Rethinking E2E Tests and Contract-Based Testing in Distributed Systems

Imagine an online store. A user buys something on the store's website, paying with money they hold at a financial institution (we'll call it Bank). For the sake of example, the Bank has a direct software integration with the Store. So we have two parties participating in the process: the backend system of the Store and the backend system of the Bank.
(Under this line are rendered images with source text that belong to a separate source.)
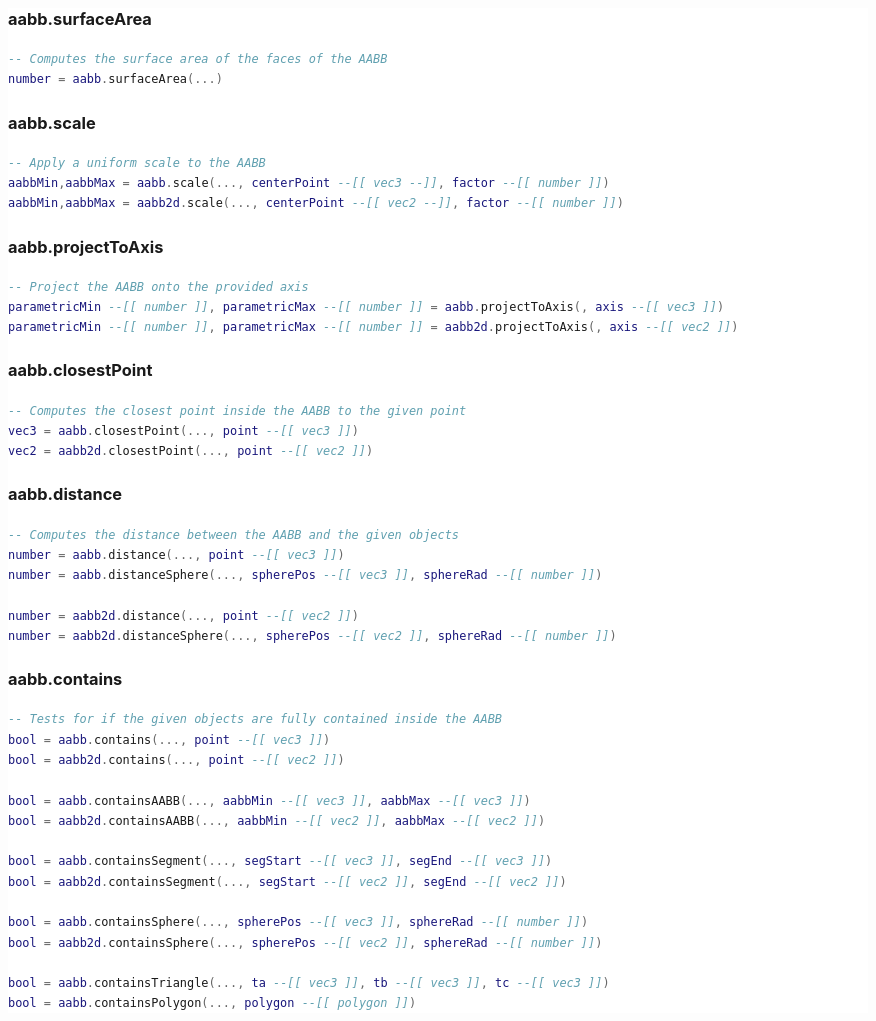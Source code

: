 ### aabb.surfaceArea

```lua
-- Computes the surface area of the faces of the AABB
number = aabb.surfaceArea(...)
```

### aabb.scale

```lua
-- Apply a uniform scale to the AABB
aabbMin,aabbMax = aabb.scale(..., centerPoint --[[ vec3 --]], factor --[[ number ]])
aabbMin,aabbMax = aabb2d.scale(..., centerPoint --[[ vec2 --]], factor --[[ number ]])
```

### aabb.projectToAxis

```lua
-- Project the AABB onto the provided axis
parametricMin --[[ number ]], parametricMax --[[ number ]] = aabb.projectToAxis(, axis --[[ vec3 ]])
parametricMin --[[ number ]], parametricMax --[[ number ]] = aabb2d.projectToAxis(, axis --[[ vec2 ]])
```

### aabb.closestPoint

```lua
-- Computes the closest point inside the AABB to the given point
vec3 = aabb.closestPoint(..., point --[[ vec3 ]])
vec2 = aabb2d.closestPoint(..., point --[[ vec2 ]])
```

### aabb.distance

```lua
-- Computes the distance between the AABB and the given objects
number = aabb.distance(..., point --[[ vec3 ]])
number = aabb.distanceSphere(..., spherePos --[[ vec3 ]], sphereRad --[[ number ]])

number = aabb2d.distance(..., point --[[ vec2 ]])
number = aabb2d.distanceSphere(..., spherePos --[[ vec2 ]], sphereRad --[[ number ]])
```

### aabb.contains

```lua
-- Tests for if the given objects are fully contained inside the AABB
bool = aabb.contains(..., point --[[ vec3 ]])
bool = aabb2d.contains(..., point --[[ vec2 ]])

bool = aabb.containsAABB(..., aabbMin --[[ vec3 ]], aabbMax --[[ vec3 ]])
bool = aabb2d.containsAABB(..., aabbMin --[[ vec2 ]], aabbMax --[[ vec2 ]])

bool = aabb.containsSegment(..., segStart --[[ vec3 ]], segEnd --[[ vec3 ]])
bool = aabb2d.containsSegment(..., segStart --[[ vec2 ]], segEnd --[[ vec2 ]])

bool = aabb.containsSphere(..., spherePos --[[ vec3 ]], sphereRad --[[ number ]])
bool = aabb2d.containsSphere(..., spherePos --[[ vec2 ]], sphereRad --[[ number ]])

bool = aabb.containsTriangle(..., ta --[[ vec3 ]], tb --[[ vec3 ]], tc --[[ vec3 ]])
bool = aabb.containsPolygon(..., polygon --[[ polygon ]])
```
The entire workflow—from when the buyer clicks "Pay" to the very end (when proceeds of the sale are sent to the Store's bank)—is a multi-step process involving a chain of API calls between the two parties.
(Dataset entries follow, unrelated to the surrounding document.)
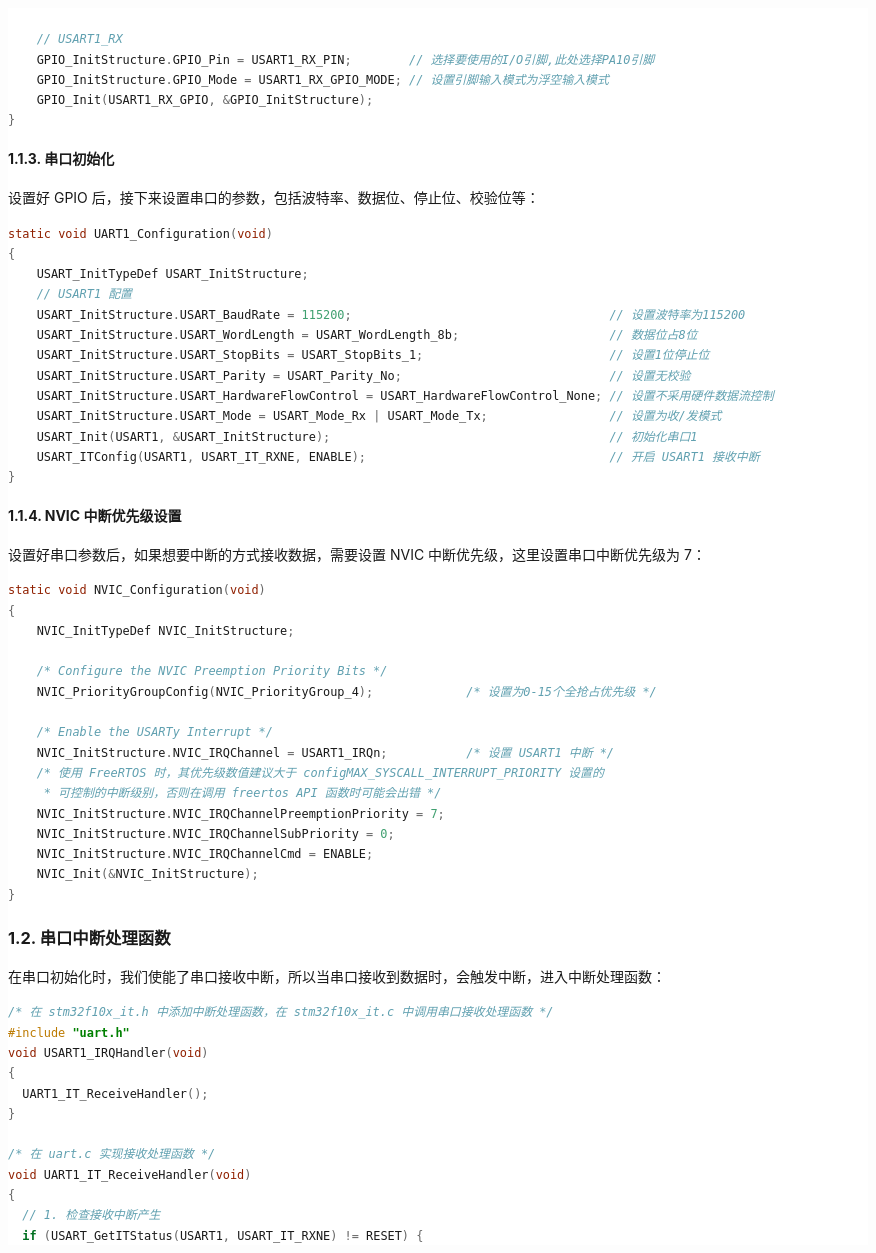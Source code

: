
 ```c

    // USART1_RX
    GPIO_InitStructure.GPIO_Pin = USART1_RX_PIN;        // 选择要使用的I/O引脚,此处选择PA10引脚
    GPIO_InitStructure.GPIO_Mode = USART1_RX_GPIO_MODE; // 设置引脚输入模式为浮空输入模式
    GPIO_Init(USART1_RX_GPIO, &GPIO_InitStructure);
}
```

#### 1.1.3. 串口初始化
设置好 GPIO 后，接下来设置串口的参数，包括波特率、数据位、停止位、校验位等：
```c
static void UART1_Configuration(void)
{
    USART_InitTypeDef USART_InitStructure;
    // USART1 配置
    USART_InitStructure.USART_BaudRate = 115200;                                    // 设置波特率为115200
    USART_InitStructure.USART_WordLength = USART_WordLength_8b;                     // 数据位占8位
    USART_InitStructure.USART_StopBits = USART_StopBits_1;                          // 设置1位停止位
    USART_InitStructure.USART_Parity = USART_Parity_No;                             // 设置无校验
    USART_InitStructure.USART_HardwareFlowControl = USART_HardwareFlowControl_None; // 设置不采用硬件数据流控制
    USART_InitStructure.USART_Mode = USART_Mode_Rx | USART_Mode_Tx;                 // 设置为收/发模式
    USART_Init(USART1, &USART_InitStructure);                                       // 初始化串口1
    USART_ITConfig(USART1, USART_IT_RXNE, ENABLE);                                  // 开启 USART1 接收中断
}
```

#### 1.1.4. NVIC 中断优先级设置
设置好串口参数后，如果想要中断的方式接收数据，需要设置 NVIC 中断优先级，这里设置串口中断优先级为 7：
```c
static void NVIC_Configuration(void)
{
    NVIC_InitTypeDef NVIC_InitStructure;

    /* Configure the NVIC Preemption Priority Bits */
    NVIC_PriorityGroupConfig(NVIC_PriorityGroup_4);             /* 设置为0-15个全抢占优先级 */

    /* Enable the USARTy Interrupt */
    NVIC_InitStructure.NVIC_IRQChannel = USART1_IRQn;           /* 设置 USART1 中断 */
    /* 使用 FreeRTOS 时，其优先级数值建议大于 configMAX_SYSCALL_INTERRUPT_PRIORITY 设置的
     * 可控制的中断级别，否则在调用 freertos API 函数时可能会出错 */
    NVIC_InitStructure.NVIC_IRQChannelPreemptionPriority = 7;  
    NVIC_InitStructure.NVIC_IRQChannelSubPriority = 0;
    NVIC_InitStructure.NVIC_IRQChannelCmd = ENABLE;
    NVIC_Init(&NVIC_InitStructure);
}
```

### 1.2. 串口中断处理函数
在串口初始化时，我们使能了串口接收中断，所以当串口接收到数据时，会触发中断，进入中断处理函数：
```c
/* 在 stm32f10x_it.h 中添加中断处理函数，在 stm32f10x_it.c 中调用串口接收处理函数 */
#include "uart.h"
void USART1_IRQHandler(void)
{
  UART1_IT_ReceiveHandler();
}

/* 在 uart.c 实现接收处理函数 */
void UART1_IT_ReceiveHandler(void)
{
  // 1. 检查接收中断产生
  if (USART_GetITStatus(USART1, USART_IT_RXNE) != RESET) {

```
Some of the requirements of such a system are as follows:

  1. When a payment is made, it must first be approved (or denied) after verifications such as checking the payer's payment limits and performing checks against online fraud.
  2. The payer's money must be reserved for a period of time, to protect the Store's interests against fraudulent buyers.
  3. The payment can be refunded to the buyer if a problem with the sale occurs.

Each of these steps is achieved through API communication between the two systems. Whether the APIs are real-time remote calls (RPC), messages sent to a message broker, or files placed into a persistent store doesn't matter—the idea stays the same.

In this article, I want to lay out some of the challenges of creating automated tests for such systems, and a solution that I personally like.

To process payments like this, both the Store and the Bank use internal subsystems. These are made up of a combination of microservices, monoliths, or both. Each subsystem contains software suites (also called projects) with classes, structs, or functions. A class, struct, or function can be thought of as a unit. Units make up larger units, and all of them together form the entire project.

The units are usually tested by unit tests: tests that run the code in complete isolation by using mocking or stubbing of dependencies and the environment.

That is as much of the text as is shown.